RM1(SS) (ret) said...

Reporting per instructions at Liz B's....

"What was that book where the building elevator took the girl back in time? and she and her father ended up moving to the past? darn it..."

Time at the Top, by Edward Ormondroyd. There's a sequel, All in Good Time. Excellent books, especially the former, but they're set in the 1950s and 1890s.

I'll chime in on the recommendations for the Melendy books, the All-of-a-Kind Family books (I still need to read the last one), and Here Lies the Librarian. Richard Peck's A Long Way from Chicago (Newbery Honour book) and its sequel, A Year Down Yonder (Newbery Medal book), have been recommended by my wife; they're next on my TBR list.

Swallows and Amazons (plus 11 sequels, by Arthur Ransome)!!!!!!!

The two Gone-Away Lake books (Elizabeth Enright) and the three Invisible Island books (Dean Marshal) are late '40s/early '50s, but they're not too different from books published right before or during WW II.

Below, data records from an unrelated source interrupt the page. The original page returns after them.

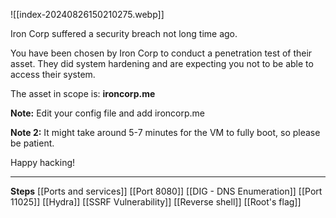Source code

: ![[index-20240826150210275.webp]]

Iron Corp suffered a security breach not long time ago.  

You have been chosen by Iron Corp to conduct a penetration test of their asset. They did system hardening and are expecting you not to be able to access their system.  

The asset in scope is: **ironcorp.me**

**Note:** Edit your config file and add ironcorp.me

**Note 2:** It might take around 5-7 minutes for the VM to fully boot, so please be patient.  

Happy hacking!


---

**Steps**
[[Ports and services]]
[[Port 8080]]
[[DIG - DNS Enumeration]]
[[Port 11025]]
[[Hydra]]
[[SSRF Vulnerability]]
[[Reverse shell]]
[[Root's flag]]

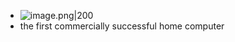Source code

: - ![image.png|200](https://997523841-1323914366.cos.ap-shanghai.myqcloud.com/ObsidianPic/20240311175659.png)
- the first commercially successful home computer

A lot of the Stratemeyer books are available on-line at Gutenberg - Rover Boys, Outdoor Girls, the original Tom Swift, &c. (Check the "Stratemeyer Syndicate" article at Wikipedia, and look at the links at the bottom of the page.) I've downloaded books from each of the three series I mentioned so I can read them.

RM1(SS) (ret) said...

(Actually, the Swallows & Amazons books are set in 1930s England, but I recommend them anyway.)

SamRiddleburger said...

Got to go with Queenie Peavey by Robert Burch!

Charlotte said...

I love The Ornament Tree, by Jean Thesman (women's rights and more on the West Coast, 1918), and After the Dancing Days (WWI soldiers coming home) by Margaret Rostkowski.